Our one-way street, even back then in 1965, was multi-cultural. My school textbooks may have been all "Dick and Jane" and whitebread but my neighbours were originally from Jamaica, Venezuela, India, Greece, Poland, etc.

Today, these same duplex apartments on it go for half a million dollars - despite the fact they back onto the filthy, loud Decarie Expressway, built in 1965/66.

My old duplex apartment is going for a bit less. It hasn't been renovated like the others.

Despite the lack of beauty in my childhood, or perhaps because of it, I'm a huge fan of the Impressionists (and Post-Impressionists).

I visited the Van Gogh Museum in Amsterdam about one year ago, where they do not let you snap pictures of the works.  Still, it's a great museum, that tells Van Gogh's story with clarity and  panache.

Right now, I'm also listening to Zola's Oeuvre on litteratureaudio.com.  Oeuvre, or Masterpiece, is based on the author's relationship with the artist Cezanne.

Of course, Cezanne, the father of modern art and  a manic-depressive, struggled to get his artwork recognized. He even had problems getting his paintings into the "Salon of the Rejected."

This makes me wonder, "What's the equivalent, today?" What great art of the future is being downplayed by the Bourg..ious..oeus, (I can't EVER spell that word.)

The middle class.

Video games? My son, of course, loves his video games and I, of course, have always found them too violent - and silly and a waste of time.

Last year, though, I asked my boy to dig me out a few non-violent ones so that I could try them out on the PlayStation. I no longer wanted to be a smug Philistine. I also was in in search of some brain-sersize.

He lent me Rayman and Assassin's Creed and Christine and Dark Rain.

It is difficult developing this video game 'literacy' when you are much older. I was all fumble-fingered - so I gave up.

But, now, after this wonderful VR experience in Ottawa, one that made me realize that this medium is supposed to be pleasurable, I can see the future of video games and VR and I want to be prepared for it.

I pulled out my son's video games, which are still in my home, and tried again. And I was a little bit better at it.

No, I don't want to be like those short-sighted Paris critics, who said Cezanne's paintings looked as if a monkey had thrown poop at a canvas.

(Hey, aren't monkeys throwing poop BIG on YouTube? That's what my son tells me.)

 OK. I clearly deserve kudos for being so open-minded ;) I'm also a typical older person who is into genealogy. I belong to a genealogical writing group that meets once a month to write down our family stories.

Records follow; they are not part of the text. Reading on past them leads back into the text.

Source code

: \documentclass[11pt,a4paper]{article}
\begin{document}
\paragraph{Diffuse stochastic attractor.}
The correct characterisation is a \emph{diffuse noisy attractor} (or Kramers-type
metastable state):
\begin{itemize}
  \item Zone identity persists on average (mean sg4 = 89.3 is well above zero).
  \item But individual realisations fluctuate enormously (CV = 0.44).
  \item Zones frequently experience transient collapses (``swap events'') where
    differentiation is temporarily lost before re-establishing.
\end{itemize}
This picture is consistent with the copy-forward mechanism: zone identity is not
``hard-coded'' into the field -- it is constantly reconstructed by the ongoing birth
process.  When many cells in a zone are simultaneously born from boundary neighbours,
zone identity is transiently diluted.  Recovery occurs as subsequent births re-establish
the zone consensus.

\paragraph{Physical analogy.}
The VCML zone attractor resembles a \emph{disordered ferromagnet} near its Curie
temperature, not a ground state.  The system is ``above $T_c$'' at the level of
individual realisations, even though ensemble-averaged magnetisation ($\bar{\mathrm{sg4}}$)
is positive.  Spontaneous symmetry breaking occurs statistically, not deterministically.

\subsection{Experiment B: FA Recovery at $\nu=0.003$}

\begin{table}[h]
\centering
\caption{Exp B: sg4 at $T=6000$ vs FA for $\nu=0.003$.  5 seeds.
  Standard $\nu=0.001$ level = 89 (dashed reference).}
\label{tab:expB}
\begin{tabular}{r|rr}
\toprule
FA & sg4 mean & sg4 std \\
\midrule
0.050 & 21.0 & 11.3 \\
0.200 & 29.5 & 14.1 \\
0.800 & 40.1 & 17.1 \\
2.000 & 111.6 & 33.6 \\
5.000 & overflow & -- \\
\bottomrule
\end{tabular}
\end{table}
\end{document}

We've compiled our best stories in a book, Beads in a Necklace: family stories from Genealogy Ensemble, to be published in autumn, 1917.

I was re-reading some of these stories today. If I say so myself, they are pretty amazing, a genuine chronicle of Canadian social history, with a focus on Montreal history.

These family stories are in essay form, combining fiction and non-fiction techniques - as well as photos.

This makes me  wonder whether future genealogists will be taking their family photos and films and videos and turning them into, yes, virtual reality presentations!

OK. Slow down, Dorothy.  One step at a time.